• **Data to use**
---*---

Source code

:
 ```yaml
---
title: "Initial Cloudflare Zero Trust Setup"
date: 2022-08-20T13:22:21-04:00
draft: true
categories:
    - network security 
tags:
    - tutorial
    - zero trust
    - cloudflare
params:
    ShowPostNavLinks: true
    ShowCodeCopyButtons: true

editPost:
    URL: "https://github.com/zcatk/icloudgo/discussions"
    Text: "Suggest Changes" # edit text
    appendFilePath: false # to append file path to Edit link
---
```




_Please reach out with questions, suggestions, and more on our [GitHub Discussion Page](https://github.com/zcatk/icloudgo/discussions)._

---*---

• **Work request**
Transcribe, in full, each record that appears above.

• **Answer box**
Source code

:
 ```yaml
---
title: "Initial Cloudflare Zero Trust Setup"
date: 2022-08-20T13:22:21-04:00
draft: true
categories:
    - network security 
tags:
    - tutorial
    - zero trust
    - cloudflare
params:
    ShowPostNavLinks: true
    ShowCodeCopyButtons: true

editPost:
    URL: "https://github.com/zcatk/icloudgo/discussions"
    Text: "Suggest Changes" # edit text
    appendFilePath: false # to append file path to Edit link
---
```




_Please reach out with questions, suggestions, and more on our [GitHub Discussion Page](https://github.com/zcatk/icloudgo/discussions)._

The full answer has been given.